WHAT NEEDS TO BE DONE >> Nothing but the lines from the first line of the entries through the line with "Cooling Throttling Temperature" should appear in the answer, transcribed exactly and free of pictures.

BEGIN

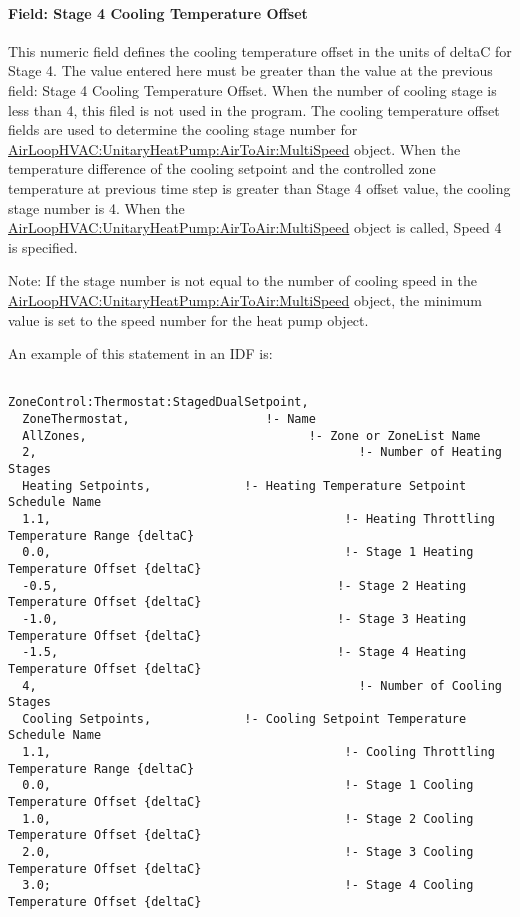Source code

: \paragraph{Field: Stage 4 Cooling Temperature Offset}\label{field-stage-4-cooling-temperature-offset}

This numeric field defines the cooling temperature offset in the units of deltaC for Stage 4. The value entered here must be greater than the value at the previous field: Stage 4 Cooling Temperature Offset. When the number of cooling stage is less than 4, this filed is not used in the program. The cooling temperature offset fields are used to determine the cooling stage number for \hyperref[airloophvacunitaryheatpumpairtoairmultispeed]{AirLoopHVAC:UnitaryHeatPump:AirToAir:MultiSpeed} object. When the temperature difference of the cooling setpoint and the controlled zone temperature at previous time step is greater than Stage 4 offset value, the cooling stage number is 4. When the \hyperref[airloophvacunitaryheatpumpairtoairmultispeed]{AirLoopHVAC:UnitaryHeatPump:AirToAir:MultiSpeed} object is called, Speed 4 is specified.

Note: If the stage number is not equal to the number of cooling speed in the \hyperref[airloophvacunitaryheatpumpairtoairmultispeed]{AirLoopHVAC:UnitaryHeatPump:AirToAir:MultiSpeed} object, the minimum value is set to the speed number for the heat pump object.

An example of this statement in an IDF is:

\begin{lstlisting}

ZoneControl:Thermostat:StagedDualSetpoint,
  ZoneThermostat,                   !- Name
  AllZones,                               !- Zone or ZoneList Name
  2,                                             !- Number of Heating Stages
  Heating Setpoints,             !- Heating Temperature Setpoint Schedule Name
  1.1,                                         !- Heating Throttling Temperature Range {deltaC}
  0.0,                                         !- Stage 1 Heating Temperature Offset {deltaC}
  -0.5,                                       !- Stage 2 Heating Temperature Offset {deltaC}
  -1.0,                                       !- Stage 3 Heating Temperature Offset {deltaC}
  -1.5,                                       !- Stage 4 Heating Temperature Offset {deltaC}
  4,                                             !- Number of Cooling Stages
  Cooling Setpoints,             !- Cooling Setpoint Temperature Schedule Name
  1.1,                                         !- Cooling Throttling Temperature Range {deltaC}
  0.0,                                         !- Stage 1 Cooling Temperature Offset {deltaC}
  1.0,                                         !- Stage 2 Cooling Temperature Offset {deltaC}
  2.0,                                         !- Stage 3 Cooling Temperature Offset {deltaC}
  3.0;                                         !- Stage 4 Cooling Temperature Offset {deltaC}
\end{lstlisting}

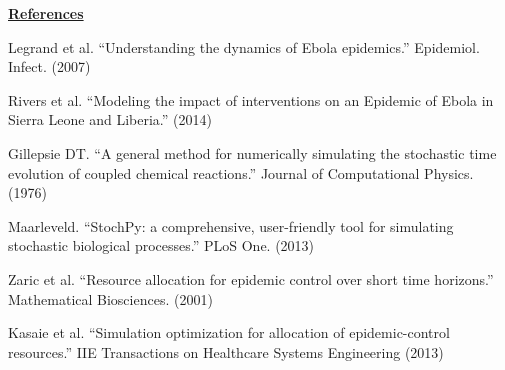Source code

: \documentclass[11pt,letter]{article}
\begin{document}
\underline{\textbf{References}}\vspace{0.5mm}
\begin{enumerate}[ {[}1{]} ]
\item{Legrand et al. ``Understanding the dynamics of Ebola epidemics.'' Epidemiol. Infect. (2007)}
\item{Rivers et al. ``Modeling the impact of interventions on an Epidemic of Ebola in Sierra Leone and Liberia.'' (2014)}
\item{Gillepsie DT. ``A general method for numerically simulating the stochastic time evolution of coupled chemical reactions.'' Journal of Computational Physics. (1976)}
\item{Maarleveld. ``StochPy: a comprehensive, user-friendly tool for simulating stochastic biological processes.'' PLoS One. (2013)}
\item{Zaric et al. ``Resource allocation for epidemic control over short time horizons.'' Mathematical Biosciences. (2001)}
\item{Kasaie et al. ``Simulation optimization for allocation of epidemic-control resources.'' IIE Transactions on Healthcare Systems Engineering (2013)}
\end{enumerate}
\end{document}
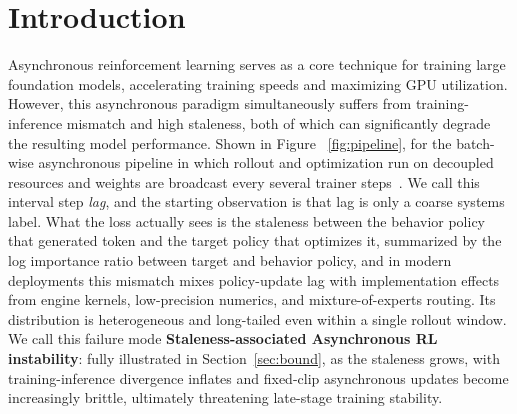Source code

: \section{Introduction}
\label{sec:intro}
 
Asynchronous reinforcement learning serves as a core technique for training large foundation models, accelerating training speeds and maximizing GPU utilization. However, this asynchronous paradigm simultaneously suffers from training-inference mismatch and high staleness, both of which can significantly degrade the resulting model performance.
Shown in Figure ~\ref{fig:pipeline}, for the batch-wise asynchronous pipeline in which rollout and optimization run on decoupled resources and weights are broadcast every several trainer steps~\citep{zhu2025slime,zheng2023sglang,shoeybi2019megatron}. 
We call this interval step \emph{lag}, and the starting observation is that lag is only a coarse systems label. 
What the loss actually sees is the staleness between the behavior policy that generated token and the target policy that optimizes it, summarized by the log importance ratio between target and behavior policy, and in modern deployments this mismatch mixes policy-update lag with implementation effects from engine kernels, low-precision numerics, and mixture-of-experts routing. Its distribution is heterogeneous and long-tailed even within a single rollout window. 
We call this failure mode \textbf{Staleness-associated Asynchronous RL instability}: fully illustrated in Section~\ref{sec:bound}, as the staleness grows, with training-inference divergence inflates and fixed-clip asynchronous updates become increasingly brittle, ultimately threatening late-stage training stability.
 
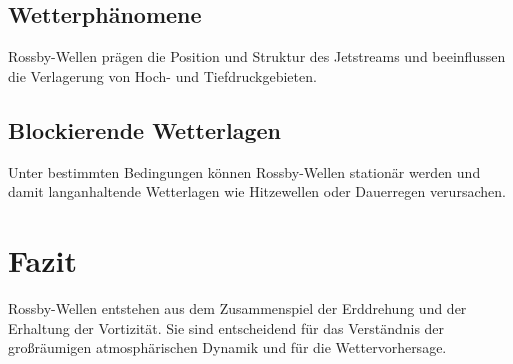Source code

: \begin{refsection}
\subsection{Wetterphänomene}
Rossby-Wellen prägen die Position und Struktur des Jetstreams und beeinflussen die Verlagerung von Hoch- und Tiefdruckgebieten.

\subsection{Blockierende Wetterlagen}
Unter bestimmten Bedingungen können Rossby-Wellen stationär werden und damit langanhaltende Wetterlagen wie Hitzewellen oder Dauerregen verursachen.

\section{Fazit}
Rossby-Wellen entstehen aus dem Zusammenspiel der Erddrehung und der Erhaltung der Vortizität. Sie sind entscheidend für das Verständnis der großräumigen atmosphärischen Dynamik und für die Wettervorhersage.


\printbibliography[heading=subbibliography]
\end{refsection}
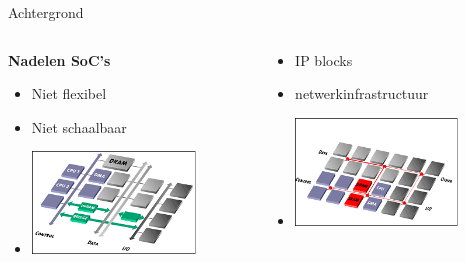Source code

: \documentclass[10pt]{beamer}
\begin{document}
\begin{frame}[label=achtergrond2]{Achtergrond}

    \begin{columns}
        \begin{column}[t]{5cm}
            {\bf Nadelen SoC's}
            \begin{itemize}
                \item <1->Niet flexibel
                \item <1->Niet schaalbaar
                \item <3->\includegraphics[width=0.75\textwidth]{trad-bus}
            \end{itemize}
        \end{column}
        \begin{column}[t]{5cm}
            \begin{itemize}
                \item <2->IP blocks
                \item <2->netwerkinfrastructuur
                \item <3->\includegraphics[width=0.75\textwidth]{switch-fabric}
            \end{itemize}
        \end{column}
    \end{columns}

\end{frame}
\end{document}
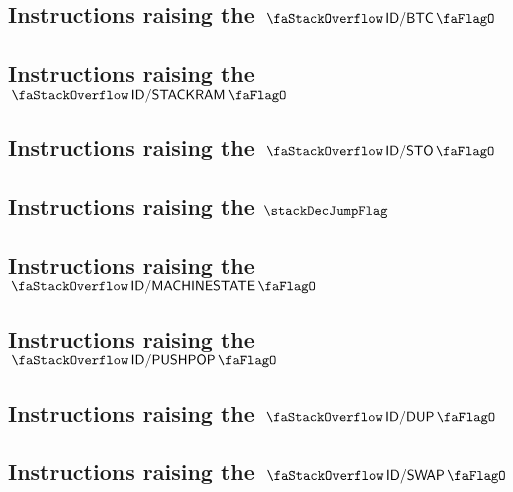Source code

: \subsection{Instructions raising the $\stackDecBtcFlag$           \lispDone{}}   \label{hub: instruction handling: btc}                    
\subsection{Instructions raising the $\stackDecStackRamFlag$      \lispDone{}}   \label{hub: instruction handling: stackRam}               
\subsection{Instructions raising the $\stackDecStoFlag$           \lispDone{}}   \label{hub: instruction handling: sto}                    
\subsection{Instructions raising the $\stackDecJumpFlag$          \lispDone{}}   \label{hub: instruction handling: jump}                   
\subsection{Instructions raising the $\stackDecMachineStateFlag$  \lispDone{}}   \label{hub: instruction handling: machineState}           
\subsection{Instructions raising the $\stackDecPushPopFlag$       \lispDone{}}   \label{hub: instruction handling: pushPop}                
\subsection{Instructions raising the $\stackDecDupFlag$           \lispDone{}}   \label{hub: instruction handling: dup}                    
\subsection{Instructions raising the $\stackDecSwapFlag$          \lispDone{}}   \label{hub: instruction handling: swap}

END

RESPONSE >>
Source code

: \paragraph{Field: Stage 4 Cooling Temperature Offset}\label{field-stage-4-cooling-temperature-offset}

This numeric field defines the cooling temperature offset in the units of deltaC for Stage 4. The value entered here must be greater than the value at the previous field: Stage 4 Cooling Temperature Offset. When the number of cooling stage is less than 4, this filed is not used in the program. The cooling temperature offset fields are used to determine the cooling stage number for \hyperref[airloophvacunitaryheatpumpairtoairmultispeed]{AirLoopHVAC:UnitaryHeatPump:AirToAir:MultiSpeed} object. When the temperature difference of the cooling setpoint and the controlled zone temperature at previous time step is greater than Stage 4 offset value, the cooling stage number is 4. When the \hyperref[airloophvacunitaryheatpumpairtoairmultispeed]{AirLoopHVAC:UnitaryHeatPump:AirToAir:MultiSpeed} object is called, Speed 4 is specified.

Note: If the stage number is not equal to the number of cooling speed in the \hyperref[airloophvacunitaryheatpumpairtoairmultispeed]{AirLoopHVAC:UnitaryHeatPump:AirToAir:MultiSpeed} object, the minimum value is set to the speed number for the heat pump object.

An example of this statement in an IDF is:

\begin{lstlisting}

ZoneControl:Thermostat:StagedDualSetpoint,
  ZoneThermostat,                   !- Name
  AllZones,                               !- Zone or ZoneList Name
  2,                                             !- Number of Heating Stages
  Heating Setpoints,             !- Heating Temperature Setpoint Schedule Name
  1.1,                                         !- Heating Throttling Temperature Range {deltaC}
  0.0,                                         !- Stage 1 Heating Temperature Offset {deltaC}
  -0.5,                                       !- Stage 2 Heating Temperature Offset {deltaC}
  -1.0,                                       !- Stage 3 Heating Temperature Offset {deltaC}
  -1.5,                                       !- Stage 4 Heating Temperature Offset {deltaC}
  4,                                             !- Number of Cooling Stages
  Cooling Setpoints,             !- Cooling Setpoint Temperature Schedule Name
  1.1,                                         !- Cooling Throttling Temperature Range {deltaC}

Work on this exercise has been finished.